Hypertension is defined as systolic BP >= 140 mm Hg or diastolic BP >= 90 mm Hg. Isolated systolic hypertension, a common form of hypertension in the elderly, is defined as systolic BP >= 140 mm Hg and diastolic BP < 90 mm Hg. For most elderly patients, hypertension does not have a reversible cause and is asymptomatic. Evaluation should include detection of other cardiovascular risk factors and end-organ damage and a search for secondary causes when appropriate. Treatment is with lifestyle modifications and drugs, often starting with a thiazide-type diuretic.
- Most people > 65 yr have hypertension. Isolated systolic hypertension (ISH; systolic BP >= 140 mm Hg with diastolic BP < 90 mm Hg) accounts for > 2/3 of cases.

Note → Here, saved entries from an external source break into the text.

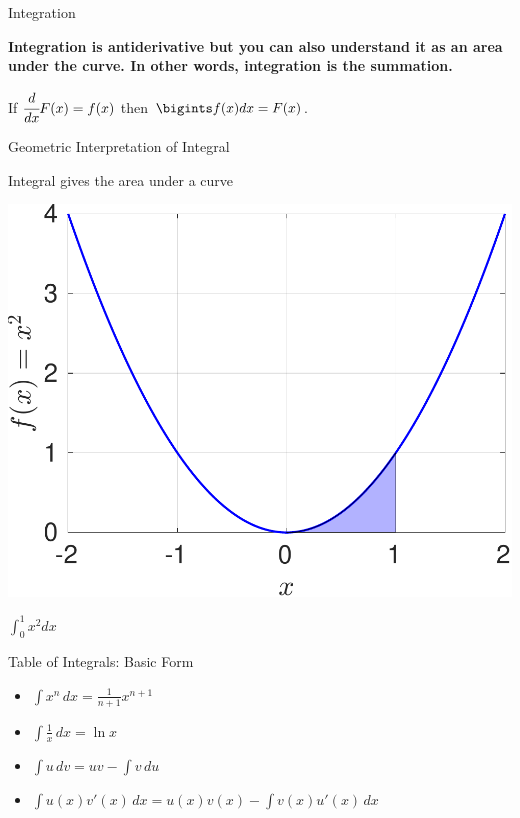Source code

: \documentclass[aspectratio=169,xcolor=dvipsnames,svgnames,x11names,fleqn]{beamer}
\begin{document}
\begin{frame}{Integration}
\begin{center}
    \bf 
    Integration is antiderivative but you can also understand it as an area under the curve. In other words, integration is the summation.
\end{center}

If $\cfrac{d}{dx}F(x) = f(x)$ then $\bigints f(x) dx = F(x)$. 
    
\end{frame}

\begin{frame}{Geometric Interpretation of Integral}
    \begin{center}
        Integral gives the area under a curve
        
        \includegraphics[width=0.29\linewidth, trim=0cm 0cm 0cm 0cm,clip]{figures/integration.pdf}

        $\int_0^1 x^2 dx$
        
    \end{center}
    
\end{frame}


\begin{frame}{Table of Integrals: Basic Form}

\begin{itemize}
    \item $\int x^n \, dx = \frac{1}{n+1} x^{n+1}$
    \item $\int \frac{1}{x} \, dx = \ln x$
    \item $\int u \, dv = uv - \int v \, du$
    \item $\int u(x)v'(x) \, dx = u(x)v(x) - \int v(x)u'(x) \, dx$
\end{itemize}
    
\end{frame}
\end{document}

- ISH is caused primarily by an increase in arterial stiffness due to increased collagen deposition and cross-linking, degeneration of elastin fibers, atherosclerotic changes, and age-related endothelial dysfunction.
- All elderly people should be screened for hypertension at every health care visit and at least annually.
- BP readings may be falsely elevated in some elderly patients with very stiff, calcified arteries. This phenomenon is called pseudohypertension.
- Treatment of hypertension other than ISH reduces incidence of MI, stroke, and heart failure in the elderly.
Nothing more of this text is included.